— Activity —
No output is needed beyond the number of lines in the listing that contain the word "pocketportfolio".
** Input material follows **
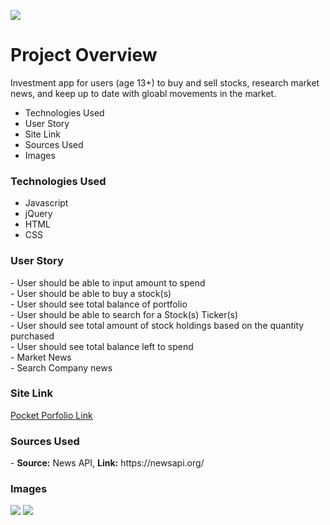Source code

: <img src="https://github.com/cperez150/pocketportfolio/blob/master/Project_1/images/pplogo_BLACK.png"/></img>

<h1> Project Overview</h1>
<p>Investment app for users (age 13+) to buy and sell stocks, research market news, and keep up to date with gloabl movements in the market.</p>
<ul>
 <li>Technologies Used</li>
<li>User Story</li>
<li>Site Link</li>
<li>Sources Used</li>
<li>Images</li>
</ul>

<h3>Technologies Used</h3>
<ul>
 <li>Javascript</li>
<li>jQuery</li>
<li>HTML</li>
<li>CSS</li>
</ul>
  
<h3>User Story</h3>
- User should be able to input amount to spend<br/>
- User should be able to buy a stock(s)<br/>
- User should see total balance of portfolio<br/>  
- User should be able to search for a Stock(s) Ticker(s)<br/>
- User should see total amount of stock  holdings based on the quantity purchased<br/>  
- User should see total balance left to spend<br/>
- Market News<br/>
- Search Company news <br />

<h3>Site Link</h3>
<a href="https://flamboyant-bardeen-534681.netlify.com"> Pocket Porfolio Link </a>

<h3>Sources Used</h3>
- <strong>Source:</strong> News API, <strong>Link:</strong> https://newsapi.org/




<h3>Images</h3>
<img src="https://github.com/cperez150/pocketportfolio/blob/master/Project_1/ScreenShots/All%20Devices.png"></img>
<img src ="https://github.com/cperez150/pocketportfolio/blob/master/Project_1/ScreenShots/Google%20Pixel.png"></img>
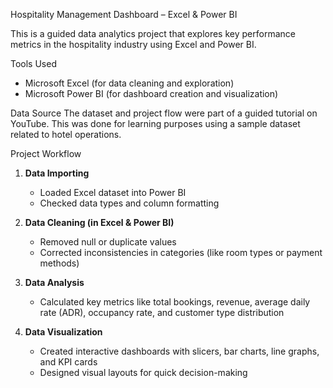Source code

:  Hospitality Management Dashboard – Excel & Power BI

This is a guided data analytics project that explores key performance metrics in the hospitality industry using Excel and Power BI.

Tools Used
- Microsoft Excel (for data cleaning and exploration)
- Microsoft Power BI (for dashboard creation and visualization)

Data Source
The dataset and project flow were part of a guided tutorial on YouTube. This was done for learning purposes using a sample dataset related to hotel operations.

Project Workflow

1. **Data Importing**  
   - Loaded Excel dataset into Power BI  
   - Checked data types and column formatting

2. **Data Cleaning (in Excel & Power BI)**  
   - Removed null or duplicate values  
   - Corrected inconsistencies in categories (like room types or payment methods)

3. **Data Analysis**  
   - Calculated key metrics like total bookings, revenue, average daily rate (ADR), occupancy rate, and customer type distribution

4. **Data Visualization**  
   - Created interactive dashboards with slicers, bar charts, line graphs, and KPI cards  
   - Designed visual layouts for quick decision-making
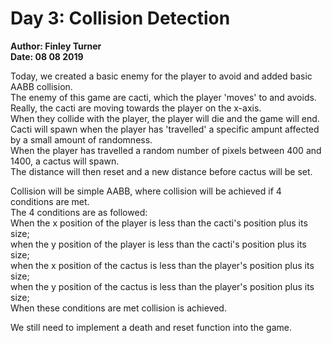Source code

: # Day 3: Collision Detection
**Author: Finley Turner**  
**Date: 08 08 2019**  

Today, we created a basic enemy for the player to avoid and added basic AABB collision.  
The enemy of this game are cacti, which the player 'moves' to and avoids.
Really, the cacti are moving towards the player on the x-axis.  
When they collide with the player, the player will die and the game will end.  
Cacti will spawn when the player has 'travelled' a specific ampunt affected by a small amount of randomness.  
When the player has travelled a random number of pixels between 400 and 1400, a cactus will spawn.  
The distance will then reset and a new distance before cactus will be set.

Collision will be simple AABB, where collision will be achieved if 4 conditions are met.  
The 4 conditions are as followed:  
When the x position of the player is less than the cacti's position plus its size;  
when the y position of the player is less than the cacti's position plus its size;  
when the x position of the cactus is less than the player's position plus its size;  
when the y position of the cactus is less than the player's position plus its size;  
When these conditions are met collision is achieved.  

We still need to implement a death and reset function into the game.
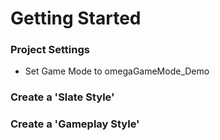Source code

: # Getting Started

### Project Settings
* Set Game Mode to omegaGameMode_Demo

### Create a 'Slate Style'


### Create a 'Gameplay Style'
** End of Input material **
— Solution for this problem —
3